_YOUR INSTRUCTIONS_. Below are the records; locate each line with the word "Azure" and copy it.

Data excerpts
........
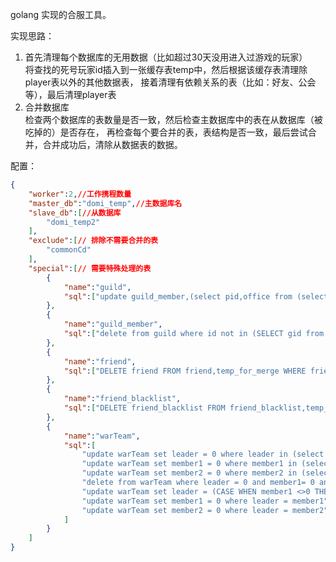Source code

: golang 实现的合服工具。

实现思路：  
1. 首先清理每个数据库的无用数据（比如超过30天没用进入过游戏的玩家）  
   将查找的死号玩家id插入到一张缓存表temp中，然后根据该缓存表清理除player表以外的其他数据表，
   接着清理有依赖关系的表（比如：好友、公会等），最后清理player表  
2. 合并数据库  
   检查两个数据库的表数量是否一致，然后检查主数据库中的表在从数据库（被吃掉的）是否存在，
   再检查每个要合并的表，表结构是否一致，最后尝试合并，合并成功后，清除从数据表的数据。

配置：

```json
{
	"worker":2,//工作携程数量
	"master_db":"domi_temp",//主数据库名
	"slave_db":[//从数据库
		"domi_temp2"
	],
	"exclude":[// 排除不需要合并的表
		"commonCd"
	],
	"special":[// 需要特殊处理的表
		{
			"name":"guild",
			"sql":["update guild_member,(select pid,office from (select * from guild_member ORDER BY office ASC) as a GROUP BY a.gid) as b set guild_member.office=1 WHERE b.office>1 and b.pid=guild_member.pid;"]
		},
		{
			"name":"guild_member",
			"sql":["delete from guild where id not in (SELECT gid from guild_member GROUP BY gid)"]
		},
		{
			"name":"friend",
			"sql":["DELETE friend FROM friend,temp_for_merge WHERE friend.pid=temp_for_merge.pid or friend.fpid=temp_for_merge.pid"]
		},
		{
			"name":"friend_blacklist",
			"sql":["DELETE friend_blacklist FROM friend_blacklist,temp_for_merge WHERE friend_blacklist.blackPid=temp_for_merge.pid"]
		},
		{
			"name":"warTeam",
			"sql":[
				"update warTeam set leader = 0 where leader in (select pid from temp_for_merge)",
				"update warTeam set member1 = 0 where member1 in (select pid from temp_for_merge)",
				"update warTeam set member2 = 0 where member2 in (select pid from temp_for_merge)",
				"delete from warTeam where leader = 0 and member1= 0 and member2=0",
				"update warTeam set leader = (CASE WHEN member1 <>0 THEN member1 ELSE member2 END) where leader = 0",
				"update warTeam set member1 = 0 where leader = member1",
				"update warTeam set member2 = 0 where leader = member2"
			]
		}
	]
}
```
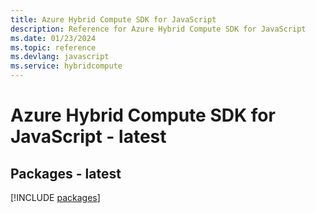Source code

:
 ```yaml
---
title: Azure Hybrid Compute SDK for JavaScript
description: Reference for Azure Hybrid Compute SDK for JavaScript
ms.date: 01/23/2024
ms.topic: reference
ms.devlang: javascript
ms.service: hybridcompute
---
```

# Azure Hybrid Compute SDK for JavaScript - latest
## Packages - latest
[!INCLUDE [packages](hybrid-compute-index.md)]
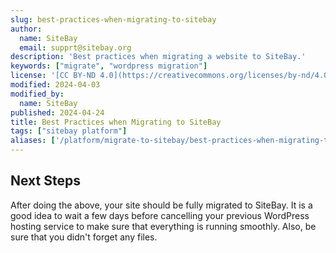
 ```yaml
---
slug: best-practices-when-migrating-to-sitebay
author:
  name: SiteBay
  email: supprt@sitebay.org
description: 'Best practices when migrating a website to SiteBay.'
keywords: ["migrate", "wordpress migration"]
license: '[CC BY-ND 4.0](https://creativecommons.org/licenses/by-nd/4.0)'
modified: 2024-04-03
modified_by:
  name: SiteBay
published: 2024-04-24
title: Best Practices when Migrating to SiteBay
tags: ["sitebay platform"]
aliases: ['/platform/migrate-to-sitebay/best-practices-when-migrating-to-sitebay/']
---
```


## Next Steps

After doing the above, your site should be fully migrated to SiteBay. It is a good idea to wait a few days before cancelling your previous WordPress hosting service to make sure that everything is running smoothly. Also, be sure that you didn't forget any files.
........
_ANSWER SPACE_.
title: Azure Hybrid Compute SDK for JavaScript
description: Reference for Azure Hybrid Compute SDK for JavaScript
# Azure Hybrid Compute SDK for JavaScript - latest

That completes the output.